#### [Given data]
::::::

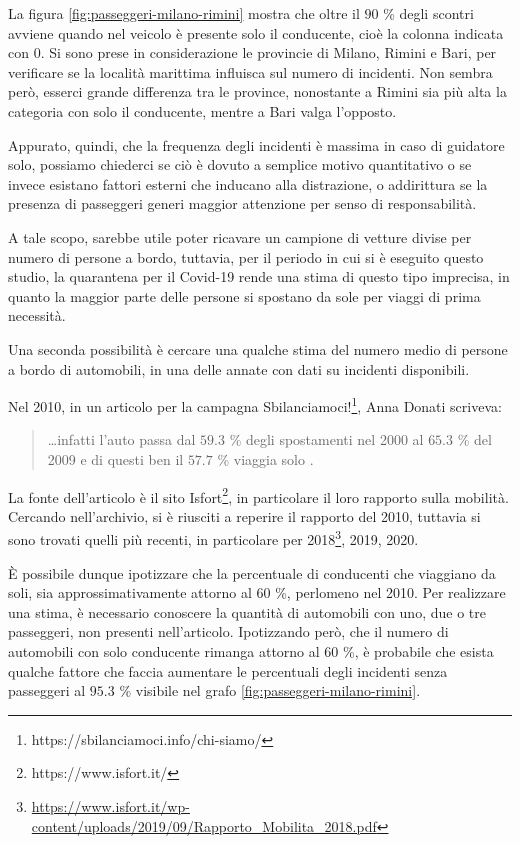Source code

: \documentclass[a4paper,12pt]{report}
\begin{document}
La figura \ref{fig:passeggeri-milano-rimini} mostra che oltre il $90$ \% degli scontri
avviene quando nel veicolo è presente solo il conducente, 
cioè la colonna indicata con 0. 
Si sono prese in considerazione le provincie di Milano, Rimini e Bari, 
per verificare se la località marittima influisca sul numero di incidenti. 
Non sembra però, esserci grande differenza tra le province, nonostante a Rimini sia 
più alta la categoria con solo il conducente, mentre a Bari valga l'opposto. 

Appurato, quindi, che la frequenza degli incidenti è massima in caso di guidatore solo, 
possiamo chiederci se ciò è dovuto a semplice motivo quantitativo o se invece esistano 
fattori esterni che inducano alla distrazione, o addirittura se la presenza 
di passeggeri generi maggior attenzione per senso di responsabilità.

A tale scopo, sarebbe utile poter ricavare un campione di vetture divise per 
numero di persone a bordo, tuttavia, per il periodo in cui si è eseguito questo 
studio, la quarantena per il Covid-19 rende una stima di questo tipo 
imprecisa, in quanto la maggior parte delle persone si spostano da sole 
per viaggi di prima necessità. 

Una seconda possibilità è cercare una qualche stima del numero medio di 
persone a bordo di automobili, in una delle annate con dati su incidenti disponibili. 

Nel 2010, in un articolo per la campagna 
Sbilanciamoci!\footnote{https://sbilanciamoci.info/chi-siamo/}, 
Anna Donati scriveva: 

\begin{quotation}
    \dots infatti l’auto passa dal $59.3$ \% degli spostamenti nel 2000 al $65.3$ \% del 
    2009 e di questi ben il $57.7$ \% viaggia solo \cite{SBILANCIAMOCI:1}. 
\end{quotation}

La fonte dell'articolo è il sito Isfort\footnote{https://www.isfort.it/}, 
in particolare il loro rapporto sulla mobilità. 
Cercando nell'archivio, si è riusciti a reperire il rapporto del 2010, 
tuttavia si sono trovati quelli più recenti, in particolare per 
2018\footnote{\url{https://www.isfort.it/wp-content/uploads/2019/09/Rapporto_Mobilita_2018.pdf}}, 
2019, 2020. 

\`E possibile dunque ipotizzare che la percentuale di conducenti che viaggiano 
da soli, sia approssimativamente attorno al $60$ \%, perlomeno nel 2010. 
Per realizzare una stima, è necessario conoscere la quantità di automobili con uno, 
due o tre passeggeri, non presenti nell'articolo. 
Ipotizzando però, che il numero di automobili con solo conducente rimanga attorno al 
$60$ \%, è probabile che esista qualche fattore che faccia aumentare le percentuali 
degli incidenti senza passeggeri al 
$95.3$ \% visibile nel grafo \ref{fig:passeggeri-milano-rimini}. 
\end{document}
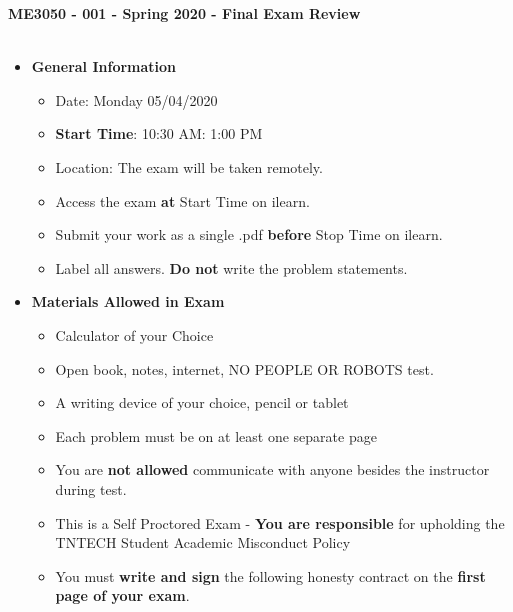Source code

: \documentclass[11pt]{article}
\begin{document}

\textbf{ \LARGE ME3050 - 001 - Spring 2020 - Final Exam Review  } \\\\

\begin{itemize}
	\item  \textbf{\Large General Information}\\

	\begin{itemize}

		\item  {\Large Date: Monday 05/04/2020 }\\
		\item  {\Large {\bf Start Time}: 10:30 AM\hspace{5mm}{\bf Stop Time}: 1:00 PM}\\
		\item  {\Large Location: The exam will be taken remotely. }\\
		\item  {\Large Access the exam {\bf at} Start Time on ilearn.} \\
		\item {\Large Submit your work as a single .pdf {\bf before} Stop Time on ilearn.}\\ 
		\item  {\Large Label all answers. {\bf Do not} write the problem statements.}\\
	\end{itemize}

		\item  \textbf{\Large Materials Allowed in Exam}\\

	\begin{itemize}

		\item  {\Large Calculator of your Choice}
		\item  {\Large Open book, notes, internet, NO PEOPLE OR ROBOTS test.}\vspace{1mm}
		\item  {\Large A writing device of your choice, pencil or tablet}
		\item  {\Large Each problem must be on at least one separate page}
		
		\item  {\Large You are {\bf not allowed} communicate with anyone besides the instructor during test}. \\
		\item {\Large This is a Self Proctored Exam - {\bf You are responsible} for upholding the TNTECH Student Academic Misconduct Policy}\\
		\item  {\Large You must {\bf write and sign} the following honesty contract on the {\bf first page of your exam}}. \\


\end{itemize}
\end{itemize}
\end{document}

::::::

#### [What you are asked to do]
The answer is the lines of the material above, from the one containing "2009 e di questi" down to the one containing "a Self Proctored", given exactly and without images.

#### [Solution for this exercise]
    2009 e di questi ben il $57.7$ \% viaggia solo \cite{SBILANCIAMOCI:1}. 
\end{quotation}

La fonte dell'articolo è il sito Isfort\footnote{https://www.isfort.it/}, 
in particolare il loro rapporto sulla mobilità. 
Cercando nell'archivio, si è riusciti a reperire il rapporto del 2010, 
tuttavia si sono trovati quelli più recenti, in particolare per 
2018\footnote{\url{https://www.isfort.it/wp-content/uploads/2019/09/Rapporto_Mobilita_2018.pdf}}, 
2019, 2020. 

\`E possibile dunque ipotizzare che la percentuale di conducenti che viaggiano 
da soli, sia approssimativamente attorno al $60$ \%, perlomeno nel 2010. 
Per realizzare una stima, è necessario conoscere la quantità di automobili con uno, 
due o tre passeggeri, non presenti nell'articolo. 
Ipotizzando però, che il numero di automobili con solo conducente rimanga attorno al 
$60$ \%, è probabile che esista qualche fattore che faccia aumentare le percentuali 
degli incidenti senza passeggeri al 
$95.3$ \% visibile nel grafo \ref{fig:passeggeri-milano-rimini}. 
\end{document}
Source code

: \documentclass[11pt]{article}
\begin{document}

\textbf{ \LARGE ME3050 - 001 - Spring 2020 - Final Exam Review  } \\\\

\begin{itemize}
	\item  \textbf{\Large General Information}\\

	\begin{itemize}

		\item  {\Large Date: Monday 05/04/2020 }\\
		\item  {\Large {\bf Start Time}: 10:30 AM\hspace{5mm}{\bf Stop Time}: 1:00 PM}\\
		\item  {\Large Location: The exam will be taken remotely. }\\
		\item  {\Large Access the exam {\bf at} Start Time on ilearn.} \\
		\item {\Large Submit your work as a single .pdf {\bf before} Stop Time on ilearn.}\\ 
		\item  {\Large Label all answers. {\bf Do not} write the problem statements.}\\
	\end{itemize}

		\item  \textbf{\Large Materials Allowed in Exam}\\

	\begin{itemize}

		\item  {\Large Calculator of your Choice}
		\item  {\Large Open book, notes, internet, NO PEOPLE OR ROBOTS test.}\vspace{1mm}
		\item  {\Large A writing device of your choice, pencil or tablet}
		\item  {\Large Each problem must be on at least one separate page}
		
		\item  {\Large You are {\bf not allowed} communicate with anyone besides the instructor during test}. \\
		\item {\Large This is a Self Proctored Exam - {\bf You are responsible} for upholding the TNTECH Student Academic Misconduct Policy}\\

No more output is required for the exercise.